Digging deeper, it looks like the greatest players in this game are stuck between all three of the top decks. Daniel Lynch, Austin Baggs, Bob Zhang, and Mike Fouchet all have had moderate success with Greninja. Christian Ortiz, Brandon Salazar, Ryan Grant, and Kevin Murphy all destroyed states with Night March. Jose Marrero, Ryan Sinnott, and a few lesser-known players are sitting on plenty of CP provided to them by Toad/Tina. This split among skill made for a very interesting month of States, and many innovative lists were created. I think even in such an "unhealthy" format, seeing some innovation was a nice change of pace.

Getting back to the task at hand, I'll first go over my Night March list. It's pretty standard and there isn't too much crazy stuff going on, but I'll go ahead and explain it anyways.

This list is pretty much as cut and dry as it gets. You have the bare minimum for Pokemon and Energy and then as many Trainers as needed to get by. So we have some awesome techs in here that are meant for Jolteon-EX, Giratina-EX, and the mirror. If need be, I'll explain the counts thoroughly below.

 4-4-4 Night March

This is necessary in any Night March deck. You obviously need to maximize chances of reaching the damage you want, so without 12 Marchers you will pretty much lose every game.

3 Shaymin-EX

Three Shaymin isn't 100% necessary, you can go down to two, but I think three is the magic number. If you've played one and one is Prized, you'll need another late game and you may not find it because you haven't Town Mapped yet. Two is definitely not a bad play either, though.

3 Professor Sycamore

Professor Sycamore can be played at a two-of in this deck, but with there being so much Trevenant in Week 3 I was worried that we wouldn't get a chance to Sycamore often. If you went down to 2, you should add an AZ.

1 Xerosic

There are two big reasons for this card. One, Giratina-EX can't Chaos Wheel two turns in a row if hit by this and an Enhanced Hammer in one turn, and two, you can remove your opponent's Fighting Fury Belts so that they're actually susceptible to a KO.

1 Teammates

Not sure if this card is absolutely incredible in this deck, but it can sure be nifty in the right situation.
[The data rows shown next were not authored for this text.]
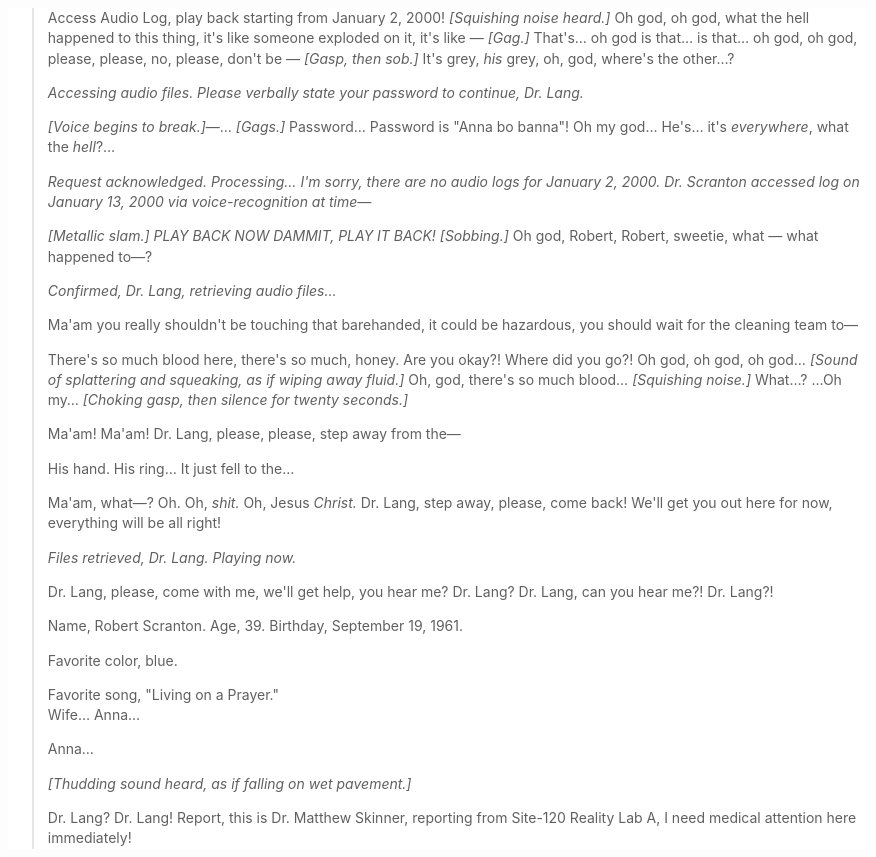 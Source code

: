 > Access Audio Log, play back starting from January 2, 2000! _\[Squishing noise heard.\]_ Oh god, oh god, what the hell happened to this thing, it's like someone exploded on it, it's like — _\[Gag.\]_ That's… oh god is that… is that… oh god, oh god, please, please, no, please, don't be — _\[Gasp, then sob.\]_ It's grey, _his_ grey, oh, god, where's the other…?
> 
> _Accessing audio files. Please verbally state your password to continue, Dr. Lang._
> 
> _\[Voice begins to break.\]_—… _\[Gags.\]_ Password… Password is "Anna bo banna"! Oh my god… He's… it's _everywhere_, what the _hell_?…
> 
> _Request acknowledged. Processing… I'm sorry, there are no audio logs for January 2, 2000. Dr. Scranton accessed log on January 13, 2000 via voice-recognition at time—_
> 
> _\[Metallic slam.\] PLAY BACK NOW DAMMIT, PLAY IT BACK! \[Sobbing.\]_ Oh god, Robert, Robert, sweetie, what — what happened to—?
> 
> _Confirmed, Dr. Lang, retrieving audio files…_
> 
> Ma'am you really shouldn't be touching that barehanded, it could be hazardous, you should wait for the cleaning team to—
> 
> There's so much blood here, there's so much, honey. Are you okay?! Where did you go?! Oh god, oh god, oh god… _\[Sound of splattering and squeaking, as if wiping away fluid.\]_ Oh, god, there's so much blood… _\[Squishing noise.\]_ What…? …Oh my… _\[Choking gasp, then silence for twenty seconds.\]_
> 
> Ma'am! Ma'am! Dr. Lang, please, please, step away from the—
> 
> His hand. His ring… It just fell to the…
> 
> Ma'am, what—? Oh. Oh, _shit._ Oh, Jesus _Christ._ Dr. Lang, step away, please, come back! We'll get you out here for now, everything will be all right!
> 
> _Files retrieved, Dr. Lang. Playing now._
> 
> Dr. Lang, please, come with me, we'll get help, you hear me? Dr. Lang? Dr. Lang, can you hear me?! Dr. Lang?!
> 
> Name, Robert Scranton. Age, 39. Birthday, September 19, 1961.
> 
> Favorite color, blue.
> 
> Favorite song, "Living on a Prayer."  
> Wife… Anna…
> 
> Anna…
> 
> _\[Thudding sound heard, as if falling on wet pavement.\]_
> 
> Dr. Lang? Dr. Lang! Report, this is Dr. Matthew Skinner, reporting from Site-120 Reality Lab A, I need medical attention here immediately!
You can grab any two cards, which is never bad in a deck like Night March. An idea with this card is to grab both pieces of Puzzle of Time and getting any two cards out of your discard. It's crazy how a combo like that can exist. 

 1 Hex Maniac

Hex is a decent card for the Greninja matchup and for Trev, but it really isn't strong enough to warrant two copies as other lists have been attempting. I feel that Hex Maniac is becoming a less and less used card because it is just so easy to get around most of the time if you just play smart. But it definitely needs to be in here for any random Bats and for Greninja.

4 Puzzle of Time

I could see you getting away with three in YZG or something, but a deck this consistent can easily hit two copies no problem, even after burning two. Four is a necessity in this sort of deck. Different things you can do with this card show up in each game, which proves how much of a broken card it can be. When you play enough games with it, you'll see just what I mean.
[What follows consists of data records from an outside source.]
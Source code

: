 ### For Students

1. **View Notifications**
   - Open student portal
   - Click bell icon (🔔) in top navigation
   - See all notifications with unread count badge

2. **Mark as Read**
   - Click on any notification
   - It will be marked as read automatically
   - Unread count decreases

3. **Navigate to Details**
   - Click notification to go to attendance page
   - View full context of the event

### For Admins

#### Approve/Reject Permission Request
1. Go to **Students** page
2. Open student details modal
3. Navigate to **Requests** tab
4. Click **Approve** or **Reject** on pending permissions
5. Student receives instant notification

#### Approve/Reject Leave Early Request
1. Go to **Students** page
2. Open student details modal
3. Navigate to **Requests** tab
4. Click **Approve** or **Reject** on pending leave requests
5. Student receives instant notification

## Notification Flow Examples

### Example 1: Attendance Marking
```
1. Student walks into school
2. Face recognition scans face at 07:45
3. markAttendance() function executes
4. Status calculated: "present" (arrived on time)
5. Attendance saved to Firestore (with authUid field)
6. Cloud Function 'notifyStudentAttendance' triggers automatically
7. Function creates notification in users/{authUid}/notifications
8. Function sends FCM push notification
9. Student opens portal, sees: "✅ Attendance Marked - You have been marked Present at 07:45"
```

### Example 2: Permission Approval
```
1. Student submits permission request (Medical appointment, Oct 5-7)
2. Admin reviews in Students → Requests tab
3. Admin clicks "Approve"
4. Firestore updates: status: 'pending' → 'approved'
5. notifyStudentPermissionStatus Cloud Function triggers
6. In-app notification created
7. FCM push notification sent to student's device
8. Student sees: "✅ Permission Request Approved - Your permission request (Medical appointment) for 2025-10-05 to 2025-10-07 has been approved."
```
3 Trainer's Mail/0 Acro Bike

I wanted Acro Bike in this deck, but I could not find the space. I think you need the techs I have in place, or else there's not much you can do versus the specific matchups mentioned. If your meta is devoid of these decks, by all means go for even more consistency, but so far this has been good enough for me in my testing.

2 Float Stone/2 Fighting Fury Belt

Many people debate a 1/2 or 2/1 split of the tools. I think 2/2 is necessary because if they get Prized you can lose. You don't ALWAYS have Town Map, you know!

1 Target Whistle

This card is absolutely nuts. It's been a decent tech in the deck for awhile, but the threat of Jolteon-EX caused the card to become necessary instead of an edgy tech. Now you can even use it with more freedom, as if you start with it and have to discard it right away, you can still dig it out with Puzzle of Time. It is mostly a tech for Jolteon but it can be used to overcome the YZG matchup and the mirror, too. I reccomend this card wholeheartedly and if you don't run it, don't expect any easy buckets.

1 Enhanced Hammer

As mentioned before, this card is to be paired with Xerosic to take two Energy off of Giratina-EX in one turn, so they can't Chaos Wheel for a turn and they allow you a turn of Double Colorless Energy. This card is obviously going to be good in many other matchups too, but it's main purpose is to give you a fighting chance versus Chaos Wheel.

1 Town Map

With all of these necessary one-ofs and the fact that you need eleven Night Marchers in discard to OHKO a Pokemon with Fighting Fury Belt attached, Town Map has become very important. Without it, you can still win, but your Prizes will be way more luck-based and you WILL lose games solely on that fact. 

2 Pokemon Catcher

You don't need to run two, but I think Catcher is broken in this deck. You can Catcher anyone up after playing a Sycamore or a Teammates and from there you can just win the game. Catcher has been crazy in this deck in Standard and I think it's versatility with Puzzle of Time is amazing.

1 Buddy-Buddy Rescue

Buddy-Buddy is a card like Revive that can also get back a Shaymin. It's not fully necessary anymore because people are running Puzzle of Time and can just grab out a Night Marcher but I feel this card is fine taking up a slot. If you want to be ballsy and try out a different card instead of Buddy-Buddy be my guest, but I think it's important to have the option of NOT needing two copies of something to get back a Pokemon.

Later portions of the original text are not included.